Source records:
Content starts
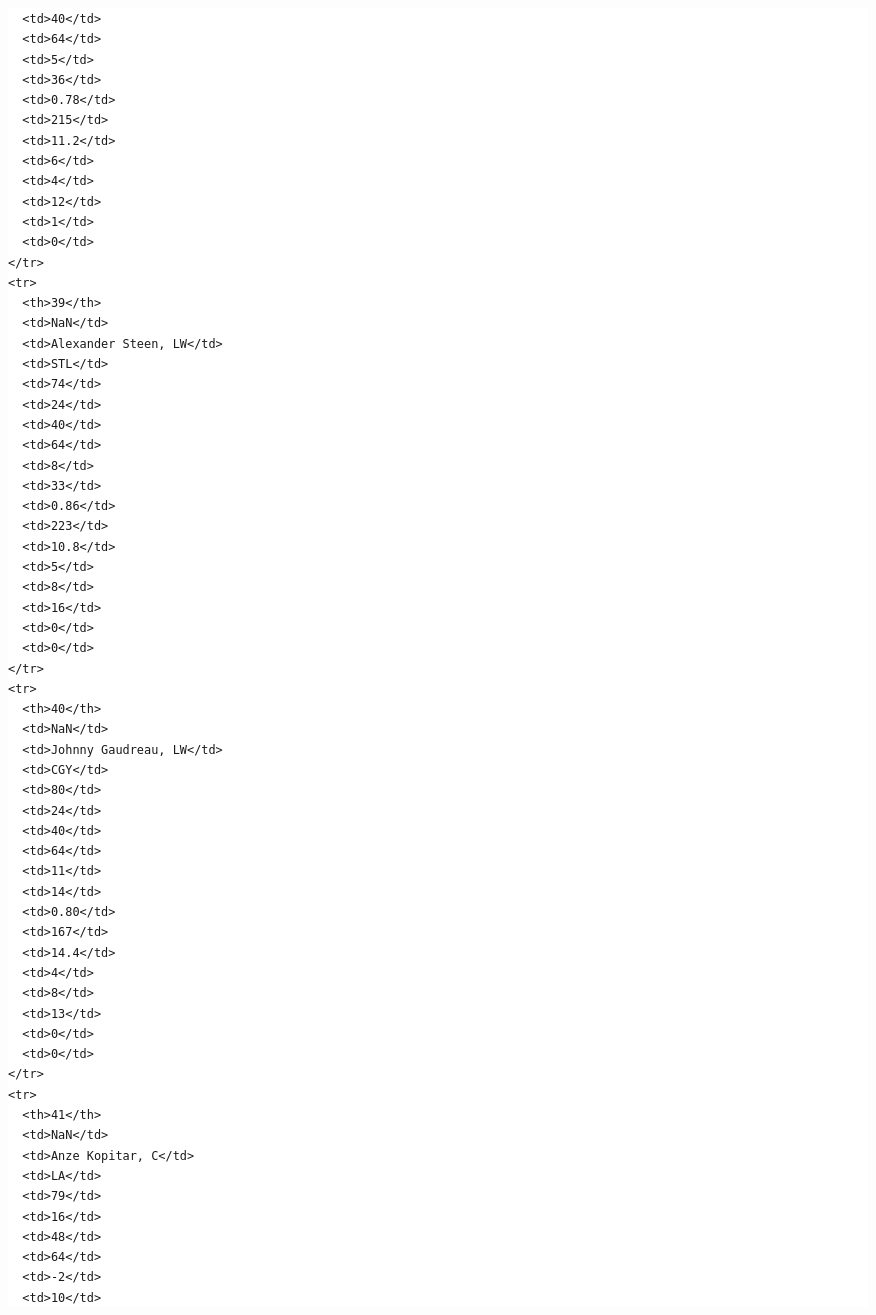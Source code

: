       <td>40</td>
      <td>64</td>
      <td>5</td>
      <td>36</td>
      <td>0.78</td>
      <td>215</td>
      <td>11.2</td>
      <td>6</td>
      <td>4</td>
      <td>12</td>
      <td>1</td>
      <td>0</td>
    </tr>
    <tr>
      <th>39</th>
      <td>NaN</td>
      <td>Alexander Steen, LW</td>
      <td>STL</td>
      <td>74</td>
      <td>24</td>
      <td>40</td>
      <td>64</td>
      <td>8</td>
      <td>33</td>
      <td>0.86</td>
      <td>223</td>
      <td>10.8</td>
      <td>5</td>
      <td>8</td>
      <td>16</td>
      <td>0</td>
      <td>0</td>
    </tr>
    <tr>
      <th>40</th>
      <td>NaN</td>
      <td>Johnny Gaudreau, LW</td>
      <td>CGY</td>
      <td>80</td>
      <td>24</td>
      <td>40</td>
      <td>64</td>
      <td>11</td>
      <td>14</td>
      <td>0.80</td>
      <td>167</td>
      <td>14.4</td>
      <td>4</td>
      <td>8</td>
      <td>13</td>
      <td>0</td>
      <td>0</td>
    </tr>
    <tr>
      <th>41</th>
      <td>NaN</td>
      <td>Anze Kopitar, C</td>
      <td>LA</td>
      <td>79</td>
      <td>16</td>
      <td>48</td>
      <td>64</td>
      <td>-2</td>
      <td>10</td>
Content ends
Exercise:
Could you write out the records exactly while omitting every picture?

Output for this exercise:
Source code

:       <td>40</td>
      <td>64</td>
      <td>5</td>
      <td>36</td>
      <td>0.78</td>
      <td>215</td>
      <td>11.2</td>
      <td>6</td>
      <td>4</td>
      <td>12</td>
      <td>1</td>
      <td>0</td>
    </tr>
    <tr>
      <th>39</th>
      <td>NaN</td>
      <td>Alexander Steen, LW</td>
      <td>STL</td>
      <td>74</td>
      <td>24</td>
      <td>40</td>
      <td>64</td>
      <td>8</td>
      <td>33</td>
      <td>0.86</td>
      <td>223</td>
      <td>10.8</td>
      <td>5</td>
      <td>8</td>
      <td>16</td>
      <td>0</td>
      <td>0</td>
    </tr>
    <tr>
      <th>40</th>
      <td>NaN</td>
      <td>Johnny Gaudreau, LW</td>
      <td>CGY</td>
      <td>80</td>
      <td>24</td>
      <td>40</td>
      <td>64</td>
      <td>11</td>
      <td>14</td>
      <td>0.80</td>
      <td>167</td>
      <td>14.4</td>
      <td>4</td>
      <td>8</td>
      <td>13</td>
      <td>0</td>
      <td>0</td>
    </tr>
    <tr>
      <th>41</th>
      <td>NaN</td>
      <td>Anze Kopitar, C</td>
      <td>LA</td>
      <td>79</td>
      <td>16</td>
      <td>48</td>
      <td>64</td>
      <td>-2</td>
      <td>10</td>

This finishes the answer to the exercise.